Exercise description
Return, from the material below, each line in which "จากน" occurs.

Record extracts
---+---

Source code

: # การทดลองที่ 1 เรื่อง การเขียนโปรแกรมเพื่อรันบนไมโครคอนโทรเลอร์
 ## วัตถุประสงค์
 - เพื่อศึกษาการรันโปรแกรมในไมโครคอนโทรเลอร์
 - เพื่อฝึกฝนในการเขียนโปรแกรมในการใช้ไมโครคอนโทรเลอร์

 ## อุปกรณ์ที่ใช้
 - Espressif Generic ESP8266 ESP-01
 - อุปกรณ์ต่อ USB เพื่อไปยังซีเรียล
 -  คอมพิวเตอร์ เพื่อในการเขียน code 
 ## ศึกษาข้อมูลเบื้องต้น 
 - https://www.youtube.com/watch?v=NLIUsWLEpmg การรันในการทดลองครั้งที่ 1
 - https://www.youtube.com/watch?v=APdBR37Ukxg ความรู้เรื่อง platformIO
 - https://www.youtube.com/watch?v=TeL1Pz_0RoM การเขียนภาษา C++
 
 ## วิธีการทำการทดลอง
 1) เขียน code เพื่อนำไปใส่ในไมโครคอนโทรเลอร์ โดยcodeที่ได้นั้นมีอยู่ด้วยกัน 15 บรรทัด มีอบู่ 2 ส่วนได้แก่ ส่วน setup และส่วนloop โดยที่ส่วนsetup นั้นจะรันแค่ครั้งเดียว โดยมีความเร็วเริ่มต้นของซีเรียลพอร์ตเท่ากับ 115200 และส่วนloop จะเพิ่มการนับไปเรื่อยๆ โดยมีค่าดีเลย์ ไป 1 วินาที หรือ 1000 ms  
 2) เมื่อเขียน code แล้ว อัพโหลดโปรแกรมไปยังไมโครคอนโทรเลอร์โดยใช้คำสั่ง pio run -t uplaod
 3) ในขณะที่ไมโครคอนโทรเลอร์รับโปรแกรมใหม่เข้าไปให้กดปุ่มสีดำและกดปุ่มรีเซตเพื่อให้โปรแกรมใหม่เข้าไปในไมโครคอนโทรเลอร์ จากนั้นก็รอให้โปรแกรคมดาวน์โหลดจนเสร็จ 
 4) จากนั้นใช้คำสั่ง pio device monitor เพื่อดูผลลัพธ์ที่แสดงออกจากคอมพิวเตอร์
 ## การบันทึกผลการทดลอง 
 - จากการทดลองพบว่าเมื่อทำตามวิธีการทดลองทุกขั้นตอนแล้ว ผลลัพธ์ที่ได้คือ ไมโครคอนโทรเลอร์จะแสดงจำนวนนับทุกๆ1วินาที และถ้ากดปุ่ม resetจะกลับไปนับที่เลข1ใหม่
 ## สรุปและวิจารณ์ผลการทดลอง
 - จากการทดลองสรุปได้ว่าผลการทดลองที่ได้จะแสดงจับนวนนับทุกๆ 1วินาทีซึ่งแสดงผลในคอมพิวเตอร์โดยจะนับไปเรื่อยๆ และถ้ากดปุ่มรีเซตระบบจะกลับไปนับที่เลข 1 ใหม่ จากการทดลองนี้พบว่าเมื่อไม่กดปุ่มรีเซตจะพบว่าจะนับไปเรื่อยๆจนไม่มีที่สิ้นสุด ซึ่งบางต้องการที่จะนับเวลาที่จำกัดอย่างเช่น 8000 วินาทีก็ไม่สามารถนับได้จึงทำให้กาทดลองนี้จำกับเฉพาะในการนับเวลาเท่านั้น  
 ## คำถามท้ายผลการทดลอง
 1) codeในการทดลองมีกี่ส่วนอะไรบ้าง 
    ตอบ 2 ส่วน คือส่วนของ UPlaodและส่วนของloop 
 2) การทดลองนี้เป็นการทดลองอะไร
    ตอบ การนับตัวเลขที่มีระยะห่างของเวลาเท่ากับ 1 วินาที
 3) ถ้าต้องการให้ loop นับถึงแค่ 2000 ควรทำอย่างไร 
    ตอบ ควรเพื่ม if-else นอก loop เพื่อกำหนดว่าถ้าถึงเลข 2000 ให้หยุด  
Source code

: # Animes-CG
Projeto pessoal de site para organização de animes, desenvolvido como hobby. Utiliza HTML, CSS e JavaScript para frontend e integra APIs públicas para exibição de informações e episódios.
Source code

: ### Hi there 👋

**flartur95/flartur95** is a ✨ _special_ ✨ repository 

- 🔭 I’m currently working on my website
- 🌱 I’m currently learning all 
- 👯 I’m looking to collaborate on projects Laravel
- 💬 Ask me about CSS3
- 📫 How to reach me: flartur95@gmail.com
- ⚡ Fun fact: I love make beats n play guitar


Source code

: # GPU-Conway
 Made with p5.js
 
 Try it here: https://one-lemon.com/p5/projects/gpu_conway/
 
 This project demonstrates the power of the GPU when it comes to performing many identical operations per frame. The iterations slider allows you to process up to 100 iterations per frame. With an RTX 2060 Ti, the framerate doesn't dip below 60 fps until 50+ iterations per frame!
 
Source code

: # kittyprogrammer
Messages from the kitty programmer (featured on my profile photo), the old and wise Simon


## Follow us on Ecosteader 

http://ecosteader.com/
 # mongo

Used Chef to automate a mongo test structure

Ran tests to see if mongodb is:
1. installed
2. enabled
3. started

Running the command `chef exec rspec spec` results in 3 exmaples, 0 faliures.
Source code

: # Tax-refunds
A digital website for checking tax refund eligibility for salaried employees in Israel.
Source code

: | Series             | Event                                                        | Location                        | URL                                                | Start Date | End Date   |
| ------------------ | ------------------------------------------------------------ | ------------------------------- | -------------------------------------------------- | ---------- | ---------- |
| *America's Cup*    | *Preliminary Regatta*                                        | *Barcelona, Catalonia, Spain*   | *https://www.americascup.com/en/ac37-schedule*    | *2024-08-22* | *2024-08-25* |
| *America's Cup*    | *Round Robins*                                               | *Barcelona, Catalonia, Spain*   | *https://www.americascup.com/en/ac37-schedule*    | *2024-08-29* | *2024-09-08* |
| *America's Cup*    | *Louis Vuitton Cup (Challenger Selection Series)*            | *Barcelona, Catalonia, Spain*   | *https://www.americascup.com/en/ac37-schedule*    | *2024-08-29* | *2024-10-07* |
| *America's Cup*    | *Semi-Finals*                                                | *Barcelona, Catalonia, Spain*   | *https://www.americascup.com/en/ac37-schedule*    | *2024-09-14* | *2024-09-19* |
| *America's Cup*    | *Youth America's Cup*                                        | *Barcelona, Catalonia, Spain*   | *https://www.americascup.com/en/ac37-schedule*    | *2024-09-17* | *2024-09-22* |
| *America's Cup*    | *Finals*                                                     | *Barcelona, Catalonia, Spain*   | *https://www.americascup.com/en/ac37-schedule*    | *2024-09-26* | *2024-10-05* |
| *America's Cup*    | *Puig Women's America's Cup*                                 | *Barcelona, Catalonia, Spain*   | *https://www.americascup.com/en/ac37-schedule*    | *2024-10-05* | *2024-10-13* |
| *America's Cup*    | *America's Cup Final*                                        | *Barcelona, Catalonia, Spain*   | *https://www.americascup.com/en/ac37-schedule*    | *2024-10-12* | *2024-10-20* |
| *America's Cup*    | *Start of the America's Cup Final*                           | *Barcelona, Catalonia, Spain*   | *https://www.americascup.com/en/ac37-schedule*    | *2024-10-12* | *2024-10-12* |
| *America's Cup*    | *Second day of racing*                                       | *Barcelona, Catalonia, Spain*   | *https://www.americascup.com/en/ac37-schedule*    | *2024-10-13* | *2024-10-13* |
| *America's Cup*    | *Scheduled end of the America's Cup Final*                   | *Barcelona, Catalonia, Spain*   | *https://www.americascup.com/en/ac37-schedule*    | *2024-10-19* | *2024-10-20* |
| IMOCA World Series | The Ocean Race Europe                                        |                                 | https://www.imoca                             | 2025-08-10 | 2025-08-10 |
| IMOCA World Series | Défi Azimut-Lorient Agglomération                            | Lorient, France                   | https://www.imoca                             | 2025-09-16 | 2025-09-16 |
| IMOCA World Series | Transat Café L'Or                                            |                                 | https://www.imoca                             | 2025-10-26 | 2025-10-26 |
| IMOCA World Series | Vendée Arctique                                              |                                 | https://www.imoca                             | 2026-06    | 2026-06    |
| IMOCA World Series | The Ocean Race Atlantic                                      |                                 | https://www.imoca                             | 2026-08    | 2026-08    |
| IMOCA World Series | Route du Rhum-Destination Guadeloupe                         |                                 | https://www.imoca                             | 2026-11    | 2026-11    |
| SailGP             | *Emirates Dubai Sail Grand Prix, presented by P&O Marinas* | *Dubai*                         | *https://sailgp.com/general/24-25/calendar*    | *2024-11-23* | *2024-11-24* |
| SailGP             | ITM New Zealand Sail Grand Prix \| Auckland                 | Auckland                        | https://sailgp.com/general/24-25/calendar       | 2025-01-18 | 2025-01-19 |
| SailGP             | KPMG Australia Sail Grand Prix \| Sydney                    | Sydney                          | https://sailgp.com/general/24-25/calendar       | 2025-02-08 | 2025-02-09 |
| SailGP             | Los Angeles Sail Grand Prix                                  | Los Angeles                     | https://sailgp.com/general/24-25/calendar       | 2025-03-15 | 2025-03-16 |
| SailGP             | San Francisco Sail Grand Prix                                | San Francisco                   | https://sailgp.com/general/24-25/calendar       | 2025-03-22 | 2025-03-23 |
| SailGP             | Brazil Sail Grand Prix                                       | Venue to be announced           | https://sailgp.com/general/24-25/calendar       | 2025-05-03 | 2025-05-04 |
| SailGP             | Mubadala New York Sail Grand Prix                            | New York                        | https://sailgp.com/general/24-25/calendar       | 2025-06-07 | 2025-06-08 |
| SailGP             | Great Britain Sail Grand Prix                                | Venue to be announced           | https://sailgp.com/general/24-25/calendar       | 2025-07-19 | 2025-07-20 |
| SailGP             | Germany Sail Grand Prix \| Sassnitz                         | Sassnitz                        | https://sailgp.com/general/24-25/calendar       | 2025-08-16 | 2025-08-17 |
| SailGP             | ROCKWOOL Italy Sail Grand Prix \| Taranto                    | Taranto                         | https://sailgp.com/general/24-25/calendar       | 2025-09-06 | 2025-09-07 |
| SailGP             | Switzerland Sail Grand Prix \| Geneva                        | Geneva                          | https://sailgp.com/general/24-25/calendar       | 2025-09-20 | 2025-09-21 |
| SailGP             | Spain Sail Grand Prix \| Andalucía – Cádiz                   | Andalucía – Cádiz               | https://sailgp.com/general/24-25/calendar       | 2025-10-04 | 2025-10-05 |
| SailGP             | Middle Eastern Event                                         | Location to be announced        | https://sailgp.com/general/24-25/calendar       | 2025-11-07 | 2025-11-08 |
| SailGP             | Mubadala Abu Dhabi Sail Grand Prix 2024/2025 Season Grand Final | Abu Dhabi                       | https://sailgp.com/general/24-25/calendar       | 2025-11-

---+---

Solved exercise
 3) ในขณะที่ไมโครคอนโทรเลอร์รับโปรแกรมใหม่เข้าไปให้กดปุ่มสีดำและกดปุ่มรีเซตเพื่อให้โปรแกรมใหม่เข้าไปในไมโครคอนโทรเลอร์ จากนั้นก็รอให้โปรแกรคมดาวน์โหลดจนเสร็จ 
 4) จากนั้นใช้คำสั่ง pio device monitor เพื่อดูผลลัพธ์ที่แสดงออกจากคอมพิวเตอร์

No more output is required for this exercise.